The Technical Foundation of GEO

GEO operates on different principles than traditional SEO systems (although there is an overlap with modern search engine architecture in terms of relevance). Instead of targeting keyword rankings with webpages, GEO is based on semantic relevance of passages within the vector-based retrieval systems that AI platforms use to identify and synthesize information.

Successful GEO content engineering focuses on creating information that supports AI reasoning processes, rather than just human reading patterns. In other words, there needs to be a balance between writing for human beings and writing for visibility within these systems. Content must survive passage-level competition in probabilistic retrieval systems to be effective.

Core GEO technical concepts (some are also applicable to AEO) include:

  • Vector embeddings: AI systems convert content into numerical representations for semantic similarity matching. The relative distance between topics, words and entities in this vector space is how AI systems understand how terms are related to each other.
  • Passage-level optimization: Content structured in sentences, paragraphs or passages that can be independently evaluated for relevancy.
  • Query fan-out compatibility: Content addressing multiple related queries that AI systems generate from single user inputs. These AI systems search for information across multiple related queries in order to return a comprehensive answer.
  • Entity recognition: Clear subject-predicate-object relationships that AI can parse and understand. If you don’t know what entities are or how to recognize them, I recommend the following article.
  • Reasoning chain support: Logical information flow that enables AI to build multi-step responses.
  • Semantic completeness: Each passage provides value without requiring additional context.
  • Explicit concept relationships: Connections between ideas stated directly rather than implied.
  • Conversational optimization: Natural language patterns matching AI interaction styles.

GEO Success Metrics

Much like AEO, many of the citations or brand mentions that occur in the output of these GEO systems have much lower CTRs than traditional search results. That’s because they either don’t have links or have links that aren’t prominently displayed. 

The upside is that initial research suggests that the traffic that does come from these citations is more likely to be engaged and result in conversions, so it might be more valuable. Additionally, traffic from LLMs, especially ChatGPT, continues to rise monthly for most of my clients. 

However, just like AEO, we need to look beyond direct traffic metrics to get a complete picture of the impact GEO systems are having on our customers and potential customers. The issue is that citations in these systems are harder to measure. 

Currently there is no data available as to what user input prompted a referral. Essentially, there is no keyword data (although keywords are an oversimplification of how most users are interacting with these systems). 

Also, the same prompt tends to elicit different results for different users and they are highly volatile in terms of which sites are listed. This recent study by Profound illustrates how often these results change.

This underscores the main challenge for GEO right now: It’s very much a moving target with limited signals that show success, not much historical data to compare those signals to, and a high rate of change for the results we’re trying to measure.

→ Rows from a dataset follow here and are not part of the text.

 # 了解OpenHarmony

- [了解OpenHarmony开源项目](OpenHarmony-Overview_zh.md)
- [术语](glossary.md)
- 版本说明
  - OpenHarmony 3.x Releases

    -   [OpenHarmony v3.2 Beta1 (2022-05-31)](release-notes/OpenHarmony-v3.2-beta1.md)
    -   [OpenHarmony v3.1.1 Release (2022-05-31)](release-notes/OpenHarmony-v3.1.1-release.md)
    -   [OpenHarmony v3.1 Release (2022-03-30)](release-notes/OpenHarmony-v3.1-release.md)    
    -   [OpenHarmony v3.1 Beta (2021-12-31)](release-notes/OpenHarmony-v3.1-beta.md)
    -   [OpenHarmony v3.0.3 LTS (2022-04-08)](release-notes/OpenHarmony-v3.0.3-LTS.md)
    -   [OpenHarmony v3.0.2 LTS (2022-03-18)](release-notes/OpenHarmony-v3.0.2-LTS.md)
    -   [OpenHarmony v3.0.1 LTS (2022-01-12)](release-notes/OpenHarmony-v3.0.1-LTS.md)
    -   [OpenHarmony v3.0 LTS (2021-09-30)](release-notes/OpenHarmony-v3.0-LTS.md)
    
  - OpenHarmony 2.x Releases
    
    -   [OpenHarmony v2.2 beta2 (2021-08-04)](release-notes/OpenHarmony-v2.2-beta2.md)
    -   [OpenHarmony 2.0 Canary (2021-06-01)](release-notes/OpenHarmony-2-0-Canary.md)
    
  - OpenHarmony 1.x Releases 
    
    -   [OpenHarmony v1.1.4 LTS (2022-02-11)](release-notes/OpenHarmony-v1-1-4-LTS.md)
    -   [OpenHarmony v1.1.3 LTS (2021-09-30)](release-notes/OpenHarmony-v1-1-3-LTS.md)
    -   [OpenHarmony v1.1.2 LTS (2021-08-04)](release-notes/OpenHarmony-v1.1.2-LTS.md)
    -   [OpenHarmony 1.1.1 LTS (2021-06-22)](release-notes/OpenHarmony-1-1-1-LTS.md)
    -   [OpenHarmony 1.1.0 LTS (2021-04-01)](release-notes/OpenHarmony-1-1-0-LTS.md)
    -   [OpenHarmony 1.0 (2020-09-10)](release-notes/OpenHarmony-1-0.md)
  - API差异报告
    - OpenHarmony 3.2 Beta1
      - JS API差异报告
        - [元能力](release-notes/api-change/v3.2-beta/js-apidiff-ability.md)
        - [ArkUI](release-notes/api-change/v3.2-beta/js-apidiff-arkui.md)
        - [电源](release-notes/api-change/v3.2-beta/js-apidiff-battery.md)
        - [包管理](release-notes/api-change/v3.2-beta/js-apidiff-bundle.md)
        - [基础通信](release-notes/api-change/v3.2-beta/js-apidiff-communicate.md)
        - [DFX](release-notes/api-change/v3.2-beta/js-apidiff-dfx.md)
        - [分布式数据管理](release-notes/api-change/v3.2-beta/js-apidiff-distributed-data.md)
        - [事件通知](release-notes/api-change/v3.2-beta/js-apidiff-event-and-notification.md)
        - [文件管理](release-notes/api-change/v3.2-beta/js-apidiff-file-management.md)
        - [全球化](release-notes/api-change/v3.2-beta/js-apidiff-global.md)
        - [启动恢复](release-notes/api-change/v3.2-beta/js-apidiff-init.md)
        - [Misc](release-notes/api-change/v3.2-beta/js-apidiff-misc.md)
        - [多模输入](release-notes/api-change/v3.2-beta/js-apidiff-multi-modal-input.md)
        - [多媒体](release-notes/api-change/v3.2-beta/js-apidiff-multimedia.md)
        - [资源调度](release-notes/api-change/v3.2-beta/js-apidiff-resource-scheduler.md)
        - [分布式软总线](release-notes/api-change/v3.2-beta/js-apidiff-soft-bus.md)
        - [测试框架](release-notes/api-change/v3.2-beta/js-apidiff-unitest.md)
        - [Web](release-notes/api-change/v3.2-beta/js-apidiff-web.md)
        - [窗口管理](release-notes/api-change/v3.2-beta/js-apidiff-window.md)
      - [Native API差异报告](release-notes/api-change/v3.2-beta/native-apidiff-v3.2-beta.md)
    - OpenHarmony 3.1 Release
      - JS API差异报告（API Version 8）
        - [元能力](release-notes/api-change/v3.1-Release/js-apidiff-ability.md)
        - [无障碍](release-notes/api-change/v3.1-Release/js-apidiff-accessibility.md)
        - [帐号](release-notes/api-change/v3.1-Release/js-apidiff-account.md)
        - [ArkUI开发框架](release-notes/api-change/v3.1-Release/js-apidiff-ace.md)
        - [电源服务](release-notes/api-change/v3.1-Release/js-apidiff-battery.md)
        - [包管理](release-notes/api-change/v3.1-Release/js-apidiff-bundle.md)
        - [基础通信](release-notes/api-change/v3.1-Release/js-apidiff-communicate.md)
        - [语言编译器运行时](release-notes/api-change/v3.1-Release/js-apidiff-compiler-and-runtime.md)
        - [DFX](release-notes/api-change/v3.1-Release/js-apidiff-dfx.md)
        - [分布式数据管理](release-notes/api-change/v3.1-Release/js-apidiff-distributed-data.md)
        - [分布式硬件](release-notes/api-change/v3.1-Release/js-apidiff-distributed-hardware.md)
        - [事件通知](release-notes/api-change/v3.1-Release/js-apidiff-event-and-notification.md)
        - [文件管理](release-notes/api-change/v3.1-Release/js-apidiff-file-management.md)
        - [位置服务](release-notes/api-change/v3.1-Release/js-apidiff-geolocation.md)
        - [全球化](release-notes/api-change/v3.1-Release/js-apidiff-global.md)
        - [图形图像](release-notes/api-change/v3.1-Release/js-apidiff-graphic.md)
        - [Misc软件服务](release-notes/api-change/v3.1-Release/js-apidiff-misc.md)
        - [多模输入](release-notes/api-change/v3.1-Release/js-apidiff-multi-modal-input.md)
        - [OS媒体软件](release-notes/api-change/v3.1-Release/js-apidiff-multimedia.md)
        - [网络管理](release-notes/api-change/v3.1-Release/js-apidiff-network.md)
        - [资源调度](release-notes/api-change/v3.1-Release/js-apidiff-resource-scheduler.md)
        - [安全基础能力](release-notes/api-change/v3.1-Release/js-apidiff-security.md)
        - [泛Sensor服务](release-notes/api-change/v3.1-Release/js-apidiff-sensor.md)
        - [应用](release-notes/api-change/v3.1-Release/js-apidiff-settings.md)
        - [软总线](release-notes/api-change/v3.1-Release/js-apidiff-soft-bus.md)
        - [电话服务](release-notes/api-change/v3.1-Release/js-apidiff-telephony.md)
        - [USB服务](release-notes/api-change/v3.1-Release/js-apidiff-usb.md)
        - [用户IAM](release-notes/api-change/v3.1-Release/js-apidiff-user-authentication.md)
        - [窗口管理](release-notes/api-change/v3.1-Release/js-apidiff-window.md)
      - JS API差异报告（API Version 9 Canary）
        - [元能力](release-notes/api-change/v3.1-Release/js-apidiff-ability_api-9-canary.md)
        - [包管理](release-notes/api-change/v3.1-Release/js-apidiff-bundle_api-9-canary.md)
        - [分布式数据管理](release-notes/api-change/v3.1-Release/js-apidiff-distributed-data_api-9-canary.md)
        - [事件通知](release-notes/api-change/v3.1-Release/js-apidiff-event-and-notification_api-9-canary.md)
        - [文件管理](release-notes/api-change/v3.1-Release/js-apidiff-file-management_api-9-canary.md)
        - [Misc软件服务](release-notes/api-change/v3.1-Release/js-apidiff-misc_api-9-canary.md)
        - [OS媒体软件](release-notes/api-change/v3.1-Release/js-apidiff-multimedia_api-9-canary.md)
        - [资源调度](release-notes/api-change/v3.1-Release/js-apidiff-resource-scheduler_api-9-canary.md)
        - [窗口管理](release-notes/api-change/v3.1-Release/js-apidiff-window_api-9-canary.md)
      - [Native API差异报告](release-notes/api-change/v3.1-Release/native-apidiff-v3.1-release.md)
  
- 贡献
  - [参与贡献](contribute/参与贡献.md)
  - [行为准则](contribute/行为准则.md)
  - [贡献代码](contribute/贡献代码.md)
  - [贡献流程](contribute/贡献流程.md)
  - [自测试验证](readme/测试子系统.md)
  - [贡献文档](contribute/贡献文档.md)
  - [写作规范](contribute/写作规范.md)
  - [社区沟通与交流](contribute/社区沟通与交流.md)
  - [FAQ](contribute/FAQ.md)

SEO vs. AEO vs. GEO: Strategic Framework

Understanding the distinctions between traditional SEO, AEO and GEO enables B2B marketers to develop targeted strategies that address both current search behavior and emerging AI-driven discovery patterns.

Primary Focus Differences

Traditional SEO optimizes webpages (with text, video and image content) to rank higher in search engine results pages, driving traffic through improved visibility for targeted keywords. Success measures include organic traffic growth, keyword rankings and conversion rates from search visitors.

Answer Engine Optimization (AEO) structures content for direct inclusion in AI-generated responses, featured snippets and voice search results. Success measures focus on zero-click visibility, citation rates, brand authority establishment through AI references as well as traffic from links where they occur.

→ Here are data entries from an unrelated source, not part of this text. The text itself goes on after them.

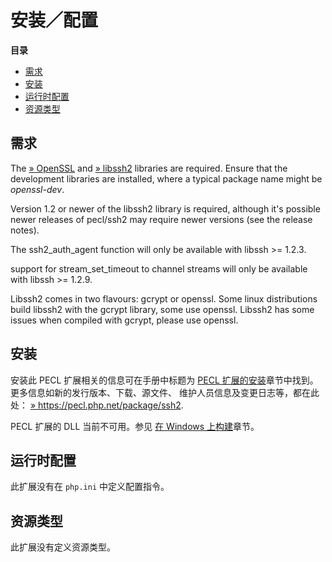 安装／配置
==========

**目录**

-   [需求](/ssh2/setup.html#需求)
-   [安装](/ssh2/setup.html#安装)
-   [运行时配置](/ssh2/setup.html#运行时配置)
-   [资源类型](/ssh2/setup.html#资源类型)

需求
----

The
<a href="http://www.openssl.org/" class="link external">» OpenSSL</a>
and <a href="http://libssh2.org/" class="link external">» libssh2</a>
libraries are required. Ensure that the development libraries are
installed, where a typical package name might be *openssl-dev*.

Version 1.2 or newer of the libssh2 library is required, although it's
possible newer releases of pecl/ssh2 may require newer versions (see the
release notes).

The <span class="function">ssh2\_auth\_agent</span> function will only
be available with libssh \>= 1.2.3.

support for <span class="function">stream\_set\_timeout</span> to
channel streams will only be available with libssh \>= 1.2.9.

Libssh2 comes in two flavours: gcrypt or openssl. Some linux
distributions build libssh2 with the gcrypt library, some use openssl.
Libssh2 has some issues when compiled with gcrypt, please use openssl.

安装
----

安装此 PECL 扩展相关的信息可在手册中标题为
<a href="/install/pecl.html" class="link">PECL 扩展的安装</a>章节中找到。更多信息如新的发行版本、下载、源文件、
维护人员信息及变更日志等，都在此处：
<a href="https://pecl.php.net/package/ssh2" class="link external">» https://pecl.php.net/package/ssh2</a>.

PECL 扩展的 DLL 当前不可用。参见
<a href="/install/windows/legacy/index.html#install.windows.building" class="link">在 Windows 上构建</a>章节。

运行时配置
----------

此扩展没有在 `php.ini` 中定义配置指令。

资源类型
--------

此扩展没有定义资源类型。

Generative Engine Optimization (GEO) engineers content for citation across multiple AI platforms simultaneously, focusing on semantic relevance within vector-based retrieval systems. Success measures include cross-platform citation rates, brand mentions in AI responses, source authority recognition (links to your website) and traffic from those links.

Target Platform Comparison

Optimization Type

Primary Platforms

Content Strategy

Success Metrics

SEO

Google, Bing traditional search

Keyword-rich, comprehensive content with backlinks

Rankings, traffic, conversions

AEO

Featured snippets, voice assistants, AI answer engines like AI Overviews

Concise, question-focused answers with schema markup

Snippet appearances, voice results, rankings, traffic, conversions

GEO

ChatGPT, Perplexity, Claude, Grok, Gemini, Google AI mode

Conversational, fact-rich content optimized for AI synthesis

Citations, brand mentions, traffic, conversions

While here I’m trying to make a clear distinction between AEO and GEO, in practice they are often used interchangeably. I’m splitting hairs for the benefit of folks who want to make a distinction between the two, but ultimately, that distinction has limited value (except for discussions like this one).

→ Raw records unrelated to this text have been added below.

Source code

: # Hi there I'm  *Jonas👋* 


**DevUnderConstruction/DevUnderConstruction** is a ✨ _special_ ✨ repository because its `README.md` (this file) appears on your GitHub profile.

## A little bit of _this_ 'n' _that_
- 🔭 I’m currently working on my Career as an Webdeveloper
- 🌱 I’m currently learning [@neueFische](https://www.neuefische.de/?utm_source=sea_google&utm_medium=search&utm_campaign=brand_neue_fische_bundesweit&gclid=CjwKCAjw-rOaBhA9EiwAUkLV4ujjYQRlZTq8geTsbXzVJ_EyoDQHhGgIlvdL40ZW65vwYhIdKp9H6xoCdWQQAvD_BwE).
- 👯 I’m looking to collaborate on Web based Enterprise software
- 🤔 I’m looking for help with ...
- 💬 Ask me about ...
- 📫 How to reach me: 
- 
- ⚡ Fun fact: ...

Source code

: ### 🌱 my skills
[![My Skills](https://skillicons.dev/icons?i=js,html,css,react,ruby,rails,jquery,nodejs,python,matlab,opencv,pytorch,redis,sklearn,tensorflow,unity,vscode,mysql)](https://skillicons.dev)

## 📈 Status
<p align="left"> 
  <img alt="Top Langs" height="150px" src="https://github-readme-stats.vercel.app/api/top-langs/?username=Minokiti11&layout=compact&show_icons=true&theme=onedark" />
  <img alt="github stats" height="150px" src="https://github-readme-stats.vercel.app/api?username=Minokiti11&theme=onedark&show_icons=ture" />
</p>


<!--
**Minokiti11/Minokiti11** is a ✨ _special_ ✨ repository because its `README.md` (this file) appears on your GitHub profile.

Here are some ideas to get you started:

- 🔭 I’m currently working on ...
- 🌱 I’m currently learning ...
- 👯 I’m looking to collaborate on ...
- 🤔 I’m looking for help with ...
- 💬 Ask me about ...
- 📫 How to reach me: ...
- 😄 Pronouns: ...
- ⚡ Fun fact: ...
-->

In fact, Google has announced that AI overviews and AI mode are built from custom Gemini models that work with traditional search systems. There is a lot of shared technology or related concepts across all of these systems.

That’s why most of the optimization principles for AEO and GEO are based on the same concepts. These are relatively new acronyms and despite the distinction I am making between the two for academic purposes, it really isn't necessary. In fact, it’s still all just SEO to a lot of people like me. The differences between these acronyms are less important than what we do to optimize for them and how that might differ from traditional search.

Implementation Strategy Integration

Successful B2B organizations implement integrated strategies that maximize visibility across traditional search engines, AI-powered answer systems, and generative AI platforms. Let’s explore what that means.

How AI Is Revolutionizing B2B SEO

New Technology Requires New Optimization Tactics 

AI search platforms operate on principles that fundamentally differ from traditional search engine algorithms. AI systems dynamically retrieve relevant content passages (sentences or paragraphs) from the web at query time, ensuring responses are grounded in real-time information rather than static model knowledge. This means that for AEO and GEO systems, passage optimization is more important than page optimization.

This has numerous implications for B2B content strategy. Google's AI Overviews, AI Mode and LLMs like ChatGPT use passage-level ranking models that evaluate specific document sections rather than entire pages. This means weak or unfocused content sections get ignored even if the overall page ranks well in traditional search results.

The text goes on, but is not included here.